# Example of *small* non monotone circuit such that any equivalent monotone circuit has greater size?

A "general" Boolean (combinatoiral) circuit is a labeled (with the labels: AND, OR, NOT, IN, OUT), directed, acyclic graph, that satisfies:

1. fan-in=2 for the AND and OR nodes
2. fan-n=1 for the NOT nodes
3. fan-in=0 for the IN nodes
4. fan-out=0 to exactly one node (the OUT node)
5. Unbounded fan-out to the rest of the nodes (but the OUT node)

A monotone circuit is a Boolean circuit with 0 vertices labeled as "NOT".

The size of a circuit is the number of "gates" (vertices with labels "AND", "OR" or "NOT") it contains.

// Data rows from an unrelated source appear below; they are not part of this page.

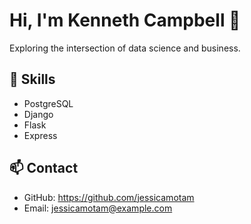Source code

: # Hi, I'm Kenneth Campbell 👋

Exploring the intersection of data science and business.

## 🚀 Skills
- PostgreSQL
- Django
- Flask
- Express

## 📫 Contact
- GitHub: https://github.com/jessicamotam
- Email: jessicamotam@example.com

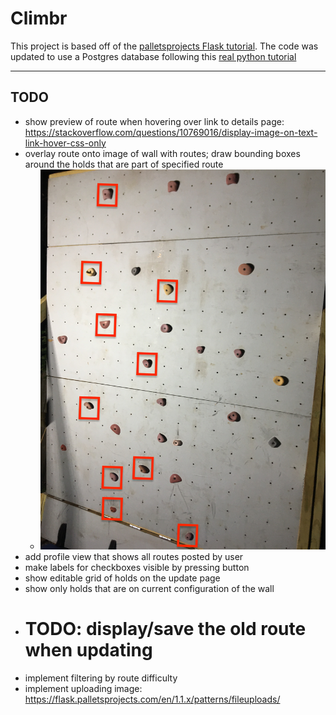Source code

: # Climbr

This project is based off of the [palletsprojects Flask tutorial](https://flask.palletsprojects.com/en/1.1.x/tutorial/). The code was updated to use a Postgres database following this [real python tutorial](https://realpython.com/flask-by-example-part-2-postgres-sqlalchemy-and-alembic/)

---
## TODO
- show preview of route when hovering over link to details page: https://stackoverflow.com/questions/10769016/display-image-on-text-link-hover-css-only
- overlay route onto image of wall with routes; draw bounding boxes around the holds that are part of specified route
    - ![](sample-route.JPG)
- add profile view that shows all routes posted by user
- make labels for checkboxes visible by pressing button
- show editable grid of holds on the update page
- show only holds that are on current configuration of the wall
- # TODO: display/save the old route when updating
- implement filtering by route difficulty
- implement uploading image: https://flask.palletsprojects.com/en/1.1.x/patterns/fileuploads/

In Yuval's answer here I've learned of two examples (Tardos function and bipartite perfect matching) where it has been proven that monotone circuits admit greater size than general Boolean circuits, but I cannot get the intuition, as I don't have any concrete small size example in hand.

Hence, my question is: could you please supply me with an example of a small (say, up to 10-20 gates) non monotone circuit such that any equivalent monotone circuit has greater size?

Edit

I guess that the smallest-size circuit computes the 3-Clique decision problem, as this is the smallest size where we can exploit fast matrix multiplication for the k-Clique problem (where non-monotone circuits may have smaller size than their equivalent monotone circuits, as I mentioned before).

Since the key part of exploiting fast matrix multiplication is (roughly): does $$X^2$$ contain any non-zero? Hence, I guess that a circuit that computes this decision problem is the minimal-size one. So, it is equivalent to $$\bigvee_{i,j,k\leq n}{(x_{ij}\wedge x_{jk})}\equiv\bigvee_{i,j\leq n}\left(x_{ij}\wedge{\left(\bigvee_{k\leq n} x_{jk}\right)} \right)$$.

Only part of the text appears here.